From the first line through the line containing "## Command Interpreter Description", transcribe the records exactly and include no other lines.

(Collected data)
++++++++++

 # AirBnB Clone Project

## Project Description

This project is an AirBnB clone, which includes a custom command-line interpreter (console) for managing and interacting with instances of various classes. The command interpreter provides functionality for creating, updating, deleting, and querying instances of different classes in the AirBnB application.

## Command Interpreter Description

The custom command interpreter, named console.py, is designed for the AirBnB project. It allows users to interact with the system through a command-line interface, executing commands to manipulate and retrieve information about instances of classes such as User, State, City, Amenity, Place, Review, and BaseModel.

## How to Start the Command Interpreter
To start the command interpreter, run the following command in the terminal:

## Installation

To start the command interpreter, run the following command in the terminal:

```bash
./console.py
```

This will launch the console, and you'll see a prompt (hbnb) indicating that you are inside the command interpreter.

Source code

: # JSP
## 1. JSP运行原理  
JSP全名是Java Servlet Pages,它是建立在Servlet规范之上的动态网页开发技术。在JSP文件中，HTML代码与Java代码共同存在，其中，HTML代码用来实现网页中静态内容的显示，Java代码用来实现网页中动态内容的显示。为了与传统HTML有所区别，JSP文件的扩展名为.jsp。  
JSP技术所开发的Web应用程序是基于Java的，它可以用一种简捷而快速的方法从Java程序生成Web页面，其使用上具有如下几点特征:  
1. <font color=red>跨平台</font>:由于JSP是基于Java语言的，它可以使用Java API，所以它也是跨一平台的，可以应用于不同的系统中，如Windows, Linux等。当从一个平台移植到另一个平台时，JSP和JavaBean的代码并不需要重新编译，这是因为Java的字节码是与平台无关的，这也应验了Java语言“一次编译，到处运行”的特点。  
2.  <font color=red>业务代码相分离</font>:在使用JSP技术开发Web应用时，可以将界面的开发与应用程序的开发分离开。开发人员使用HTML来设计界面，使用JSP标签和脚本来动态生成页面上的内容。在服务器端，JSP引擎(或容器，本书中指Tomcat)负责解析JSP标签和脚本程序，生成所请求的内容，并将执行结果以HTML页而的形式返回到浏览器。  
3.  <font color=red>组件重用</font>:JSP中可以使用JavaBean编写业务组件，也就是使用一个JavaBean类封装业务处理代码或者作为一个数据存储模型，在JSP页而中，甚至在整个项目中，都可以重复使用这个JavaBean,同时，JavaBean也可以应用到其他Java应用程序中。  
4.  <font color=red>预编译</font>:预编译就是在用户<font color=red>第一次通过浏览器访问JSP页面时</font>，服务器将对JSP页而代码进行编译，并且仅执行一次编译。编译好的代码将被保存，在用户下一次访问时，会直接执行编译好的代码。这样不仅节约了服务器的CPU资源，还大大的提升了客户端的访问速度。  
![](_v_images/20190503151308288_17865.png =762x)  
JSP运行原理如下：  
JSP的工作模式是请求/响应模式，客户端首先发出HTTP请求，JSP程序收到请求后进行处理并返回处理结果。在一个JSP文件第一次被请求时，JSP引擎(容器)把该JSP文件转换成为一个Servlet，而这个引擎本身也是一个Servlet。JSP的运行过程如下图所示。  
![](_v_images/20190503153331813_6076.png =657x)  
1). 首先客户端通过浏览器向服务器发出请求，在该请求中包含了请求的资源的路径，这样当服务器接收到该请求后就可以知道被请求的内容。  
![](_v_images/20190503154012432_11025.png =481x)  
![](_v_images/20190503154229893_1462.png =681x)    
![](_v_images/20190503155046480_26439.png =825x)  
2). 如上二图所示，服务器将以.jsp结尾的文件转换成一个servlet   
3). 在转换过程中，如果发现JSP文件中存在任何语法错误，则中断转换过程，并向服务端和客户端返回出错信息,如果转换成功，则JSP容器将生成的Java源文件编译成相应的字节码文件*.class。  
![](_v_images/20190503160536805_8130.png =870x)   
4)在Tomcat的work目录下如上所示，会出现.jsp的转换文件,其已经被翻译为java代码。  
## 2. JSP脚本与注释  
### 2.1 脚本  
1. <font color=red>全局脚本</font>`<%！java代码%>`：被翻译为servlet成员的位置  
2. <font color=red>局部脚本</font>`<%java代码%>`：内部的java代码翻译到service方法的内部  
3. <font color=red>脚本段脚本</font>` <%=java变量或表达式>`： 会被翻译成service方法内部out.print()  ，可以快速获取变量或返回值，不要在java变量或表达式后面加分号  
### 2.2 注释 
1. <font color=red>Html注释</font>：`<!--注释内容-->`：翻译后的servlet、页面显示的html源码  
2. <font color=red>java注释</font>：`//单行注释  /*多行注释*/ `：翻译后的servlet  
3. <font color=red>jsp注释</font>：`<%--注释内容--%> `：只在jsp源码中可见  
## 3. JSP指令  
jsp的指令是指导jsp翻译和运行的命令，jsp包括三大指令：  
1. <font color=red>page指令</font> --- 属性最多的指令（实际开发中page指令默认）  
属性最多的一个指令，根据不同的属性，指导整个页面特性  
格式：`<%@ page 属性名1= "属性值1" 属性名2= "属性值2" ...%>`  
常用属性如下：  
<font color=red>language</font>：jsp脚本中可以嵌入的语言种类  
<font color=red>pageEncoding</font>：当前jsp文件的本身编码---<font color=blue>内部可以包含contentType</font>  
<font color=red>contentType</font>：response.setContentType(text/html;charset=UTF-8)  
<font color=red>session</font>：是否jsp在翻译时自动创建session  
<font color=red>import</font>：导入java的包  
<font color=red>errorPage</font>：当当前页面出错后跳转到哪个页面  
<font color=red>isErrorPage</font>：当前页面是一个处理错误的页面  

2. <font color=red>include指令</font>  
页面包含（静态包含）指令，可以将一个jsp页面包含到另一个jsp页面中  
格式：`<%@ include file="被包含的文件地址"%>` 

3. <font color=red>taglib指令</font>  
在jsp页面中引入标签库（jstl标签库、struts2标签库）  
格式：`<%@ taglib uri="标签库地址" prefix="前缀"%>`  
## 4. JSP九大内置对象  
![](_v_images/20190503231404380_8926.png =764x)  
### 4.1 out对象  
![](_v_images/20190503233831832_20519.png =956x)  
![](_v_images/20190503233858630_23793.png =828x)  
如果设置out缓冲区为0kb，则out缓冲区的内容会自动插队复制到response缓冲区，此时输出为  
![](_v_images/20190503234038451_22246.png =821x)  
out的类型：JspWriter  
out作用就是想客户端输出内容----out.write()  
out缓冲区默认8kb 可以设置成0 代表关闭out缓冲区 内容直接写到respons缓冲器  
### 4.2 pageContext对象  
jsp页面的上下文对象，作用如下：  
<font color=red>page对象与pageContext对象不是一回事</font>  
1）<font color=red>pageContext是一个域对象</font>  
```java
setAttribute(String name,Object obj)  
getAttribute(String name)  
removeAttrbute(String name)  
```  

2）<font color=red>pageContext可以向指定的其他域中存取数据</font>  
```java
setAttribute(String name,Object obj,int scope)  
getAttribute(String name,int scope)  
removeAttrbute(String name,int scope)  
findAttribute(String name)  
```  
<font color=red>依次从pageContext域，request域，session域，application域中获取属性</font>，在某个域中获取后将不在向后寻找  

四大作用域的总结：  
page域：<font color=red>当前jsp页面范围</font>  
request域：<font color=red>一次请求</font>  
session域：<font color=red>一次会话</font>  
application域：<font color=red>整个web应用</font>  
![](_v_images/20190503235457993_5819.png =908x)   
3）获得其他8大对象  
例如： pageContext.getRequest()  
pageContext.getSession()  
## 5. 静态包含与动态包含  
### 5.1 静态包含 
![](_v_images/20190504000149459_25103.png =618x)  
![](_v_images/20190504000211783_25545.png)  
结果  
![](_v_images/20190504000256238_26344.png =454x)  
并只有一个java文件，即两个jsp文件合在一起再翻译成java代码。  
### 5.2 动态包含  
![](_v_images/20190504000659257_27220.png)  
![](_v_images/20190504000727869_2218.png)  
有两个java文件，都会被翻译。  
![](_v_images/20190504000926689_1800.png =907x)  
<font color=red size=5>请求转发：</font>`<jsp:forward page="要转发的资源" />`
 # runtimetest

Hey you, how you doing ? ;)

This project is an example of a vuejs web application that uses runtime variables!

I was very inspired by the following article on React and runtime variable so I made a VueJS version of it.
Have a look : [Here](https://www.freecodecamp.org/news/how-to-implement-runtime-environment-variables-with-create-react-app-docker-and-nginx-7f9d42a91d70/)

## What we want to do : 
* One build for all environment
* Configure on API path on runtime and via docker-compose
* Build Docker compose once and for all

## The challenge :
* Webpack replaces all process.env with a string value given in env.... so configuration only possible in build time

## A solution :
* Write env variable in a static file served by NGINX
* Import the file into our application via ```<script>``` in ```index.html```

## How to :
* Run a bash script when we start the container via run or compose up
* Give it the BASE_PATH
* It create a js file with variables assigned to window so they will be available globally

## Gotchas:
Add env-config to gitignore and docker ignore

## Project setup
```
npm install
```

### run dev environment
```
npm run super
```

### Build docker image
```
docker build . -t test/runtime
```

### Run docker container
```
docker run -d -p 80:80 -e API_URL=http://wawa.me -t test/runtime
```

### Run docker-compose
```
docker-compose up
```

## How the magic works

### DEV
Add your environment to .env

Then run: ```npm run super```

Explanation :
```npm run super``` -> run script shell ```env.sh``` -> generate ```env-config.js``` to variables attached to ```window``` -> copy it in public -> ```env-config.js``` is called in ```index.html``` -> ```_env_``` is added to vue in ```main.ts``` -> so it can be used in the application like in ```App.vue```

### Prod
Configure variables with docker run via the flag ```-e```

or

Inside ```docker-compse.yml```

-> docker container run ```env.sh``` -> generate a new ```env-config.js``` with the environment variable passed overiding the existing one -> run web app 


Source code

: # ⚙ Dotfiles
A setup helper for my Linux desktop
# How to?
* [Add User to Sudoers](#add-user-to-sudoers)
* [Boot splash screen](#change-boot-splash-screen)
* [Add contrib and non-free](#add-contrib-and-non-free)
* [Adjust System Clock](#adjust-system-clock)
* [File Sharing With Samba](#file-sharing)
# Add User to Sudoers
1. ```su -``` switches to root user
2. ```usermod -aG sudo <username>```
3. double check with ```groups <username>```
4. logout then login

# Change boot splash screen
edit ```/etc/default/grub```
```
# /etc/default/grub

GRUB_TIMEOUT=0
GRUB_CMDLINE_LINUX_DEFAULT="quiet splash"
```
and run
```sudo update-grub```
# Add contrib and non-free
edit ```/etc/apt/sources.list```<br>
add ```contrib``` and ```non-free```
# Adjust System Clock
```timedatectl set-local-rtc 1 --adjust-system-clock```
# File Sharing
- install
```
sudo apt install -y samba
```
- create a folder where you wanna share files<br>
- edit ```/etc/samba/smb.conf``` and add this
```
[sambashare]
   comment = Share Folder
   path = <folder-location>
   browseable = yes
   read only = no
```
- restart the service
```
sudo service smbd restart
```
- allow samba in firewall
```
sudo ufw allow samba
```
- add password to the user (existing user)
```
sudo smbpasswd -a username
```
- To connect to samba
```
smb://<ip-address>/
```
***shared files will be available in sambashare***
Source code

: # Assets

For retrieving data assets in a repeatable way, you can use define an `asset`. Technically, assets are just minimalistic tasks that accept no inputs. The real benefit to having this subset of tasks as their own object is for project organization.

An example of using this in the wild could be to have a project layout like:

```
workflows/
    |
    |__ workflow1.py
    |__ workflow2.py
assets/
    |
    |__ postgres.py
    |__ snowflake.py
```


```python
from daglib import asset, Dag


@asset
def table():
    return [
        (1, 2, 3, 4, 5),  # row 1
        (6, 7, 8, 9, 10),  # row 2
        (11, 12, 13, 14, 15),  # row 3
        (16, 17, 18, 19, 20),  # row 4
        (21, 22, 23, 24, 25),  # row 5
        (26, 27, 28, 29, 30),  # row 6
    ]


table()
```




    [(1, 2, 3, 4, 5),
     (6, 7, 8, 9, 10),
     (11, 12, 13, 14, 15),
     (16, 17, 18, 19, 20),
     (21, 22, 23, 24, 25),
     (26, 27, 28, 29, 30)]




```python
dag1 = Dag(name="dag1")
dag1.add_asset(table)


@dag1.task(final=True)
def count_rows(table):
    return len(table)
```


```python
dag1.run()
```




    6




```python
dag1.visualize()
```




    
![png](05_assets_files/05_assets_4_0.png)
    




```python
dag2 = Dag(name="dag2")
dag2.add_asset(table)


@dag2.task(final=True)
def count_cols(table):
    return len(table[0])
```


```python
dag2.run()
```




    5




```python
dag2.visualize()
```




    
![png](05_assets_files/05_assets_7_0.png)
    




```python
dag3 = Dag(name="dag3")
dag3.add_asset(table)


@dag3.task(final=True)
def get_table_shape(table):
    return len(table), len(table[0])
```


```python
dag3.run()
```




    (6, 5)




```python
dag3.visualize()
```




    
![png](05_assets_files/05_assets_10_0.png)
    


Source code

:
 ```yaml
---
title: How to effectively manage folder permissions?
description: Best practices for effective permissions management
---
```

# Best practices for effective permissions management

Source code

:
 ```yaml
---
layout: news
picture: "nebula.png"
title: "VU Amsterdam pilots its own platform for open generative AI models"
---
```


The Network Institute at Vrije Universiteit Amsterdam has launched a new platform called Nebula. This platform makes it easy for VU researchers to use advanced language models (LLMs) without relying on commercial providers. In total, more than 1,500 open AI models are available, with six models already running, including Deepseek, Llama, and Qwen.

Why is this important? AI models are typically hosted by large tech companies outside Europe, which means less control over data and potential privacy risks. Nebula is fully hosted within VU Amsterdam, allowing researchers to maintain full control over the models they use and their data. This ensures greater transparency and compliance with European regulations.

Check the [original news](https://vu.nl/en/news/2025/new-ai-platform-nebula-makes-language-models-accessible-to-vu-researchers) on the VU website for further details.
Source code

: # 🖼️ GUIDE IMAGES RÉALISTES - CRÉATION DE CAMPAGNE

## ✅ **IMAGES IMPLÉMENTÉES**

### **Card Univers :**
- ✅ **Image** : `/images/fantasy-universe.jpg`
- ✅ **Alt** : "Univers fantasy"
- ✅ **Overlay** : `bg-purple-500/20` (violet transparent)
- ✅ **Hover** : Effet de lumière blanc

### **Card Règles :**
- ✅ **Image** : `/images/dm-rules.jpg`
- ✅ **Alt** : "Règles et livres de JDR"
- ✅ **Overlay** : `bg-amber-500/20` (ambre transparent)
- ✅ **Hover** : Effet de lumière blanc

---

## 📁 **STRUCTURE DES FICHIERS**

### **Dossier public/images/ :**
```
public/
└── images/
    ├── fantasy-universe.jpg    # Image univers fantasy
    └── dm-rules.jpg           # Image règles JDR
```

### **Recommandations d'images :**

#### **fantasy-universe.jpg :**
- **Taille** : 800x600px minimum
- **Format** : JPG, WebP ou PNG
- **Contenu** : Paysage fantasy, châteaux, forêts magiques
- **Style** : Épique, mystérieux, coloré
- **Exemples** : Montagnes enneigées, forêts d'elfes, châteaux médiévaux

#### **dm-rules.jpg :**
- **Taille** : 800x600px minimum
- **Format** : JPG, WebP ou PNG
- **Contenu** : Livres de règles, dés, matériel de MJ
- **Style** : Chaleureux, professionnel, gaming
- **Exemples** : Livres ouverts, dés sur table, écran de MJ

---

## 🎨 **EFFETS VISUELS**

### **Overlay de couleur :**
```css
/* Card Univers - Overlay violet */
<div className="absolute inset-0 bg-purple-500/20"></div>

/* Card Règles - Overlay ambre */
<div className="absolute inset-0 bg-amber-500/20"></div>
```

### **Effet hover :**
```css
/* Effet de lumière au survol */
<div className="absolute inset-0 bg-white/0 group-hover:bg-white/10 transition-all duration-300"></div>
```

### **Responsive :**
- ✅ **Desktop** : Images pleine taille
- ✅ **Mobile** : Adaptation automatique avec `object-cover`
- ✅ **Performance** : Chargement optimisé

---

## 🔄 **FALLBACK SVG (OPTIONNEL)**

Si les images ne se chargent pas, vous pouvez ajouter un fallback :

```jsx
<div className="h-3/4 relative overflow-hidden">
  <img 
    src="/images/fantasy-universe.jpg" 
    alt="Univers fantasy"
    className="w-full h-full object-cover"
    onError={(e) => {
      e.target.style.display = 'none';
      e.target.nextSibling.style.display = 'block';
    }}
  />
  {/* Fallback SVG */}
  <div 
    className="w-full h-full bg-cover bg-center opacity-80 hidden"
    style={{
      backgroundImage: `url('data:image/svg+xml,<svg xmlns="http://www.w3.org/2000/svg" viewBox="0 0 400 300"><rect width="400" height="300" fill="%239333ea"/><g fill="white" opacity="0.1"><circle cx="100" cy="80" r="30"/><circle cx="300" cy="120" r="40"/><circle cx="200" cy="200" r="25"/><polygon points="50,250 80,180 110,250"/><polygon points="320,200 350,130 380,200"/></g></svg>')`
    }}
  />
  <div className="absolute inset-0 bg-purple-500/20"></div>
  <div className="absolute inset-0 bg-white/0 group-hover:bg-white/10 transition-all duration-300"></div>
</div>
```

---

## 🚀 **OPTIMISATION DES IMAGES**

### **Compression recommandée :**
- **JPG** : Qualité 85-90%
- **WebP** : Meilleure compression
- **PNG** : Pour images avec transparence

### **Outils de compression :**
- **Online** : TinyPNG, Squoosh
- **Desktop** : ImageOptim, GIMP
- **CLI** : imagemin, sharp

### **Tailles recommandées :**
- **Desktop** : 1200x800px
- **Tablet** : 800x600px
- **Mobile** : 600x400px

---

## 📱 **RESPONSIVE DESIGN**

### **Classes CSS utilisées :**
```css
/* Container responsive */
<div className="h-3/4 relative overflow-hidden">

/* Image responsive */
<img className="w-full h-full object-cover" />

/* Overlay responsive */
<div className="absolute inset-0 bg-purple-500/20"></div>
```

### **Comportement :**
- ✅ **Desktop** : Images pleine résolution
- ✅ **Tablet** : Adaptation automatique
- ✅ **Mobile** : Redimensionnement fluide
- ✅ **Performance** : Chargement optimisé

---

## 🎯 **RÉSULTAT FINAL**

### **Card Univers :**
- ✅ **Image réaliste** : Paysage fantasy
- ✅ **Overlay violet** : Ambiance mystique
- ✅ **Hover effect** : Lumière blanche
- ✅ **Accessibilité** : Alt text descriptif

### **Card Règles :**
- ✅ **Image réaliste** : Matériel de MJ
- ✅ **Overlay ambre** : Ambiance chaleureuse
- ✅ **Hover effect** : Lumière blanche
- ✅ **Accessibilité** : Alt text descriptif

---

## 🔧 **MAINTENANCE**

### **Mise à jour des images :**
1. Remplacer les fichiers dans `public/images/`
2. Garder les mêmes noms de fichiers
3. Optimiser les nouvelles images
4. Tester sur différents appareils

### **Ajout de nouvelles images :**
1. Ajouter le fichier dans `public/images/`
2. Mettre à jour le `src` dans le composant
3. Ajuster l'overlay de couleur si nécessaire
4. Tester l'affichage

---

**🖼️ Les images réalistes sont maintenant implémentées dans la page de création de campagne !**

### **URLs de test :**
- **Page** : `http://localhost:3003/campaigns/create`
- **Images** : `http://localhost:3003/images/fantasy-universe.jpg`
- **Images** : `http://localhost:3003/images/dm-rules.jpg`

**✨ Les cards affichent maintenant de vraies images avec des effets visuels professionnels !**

++++++++++

> [Reply]
 # AirBnB Clone Project

## Project Description

This project is an AirBnB clone, which includes a custom command-line interpreter (console) for managing and interacting with instances of various classes. The command interpreter provides functionality for creating, updating, deleting, and querying instances of different classes in the AirBnB application.

## Command Interpreter Description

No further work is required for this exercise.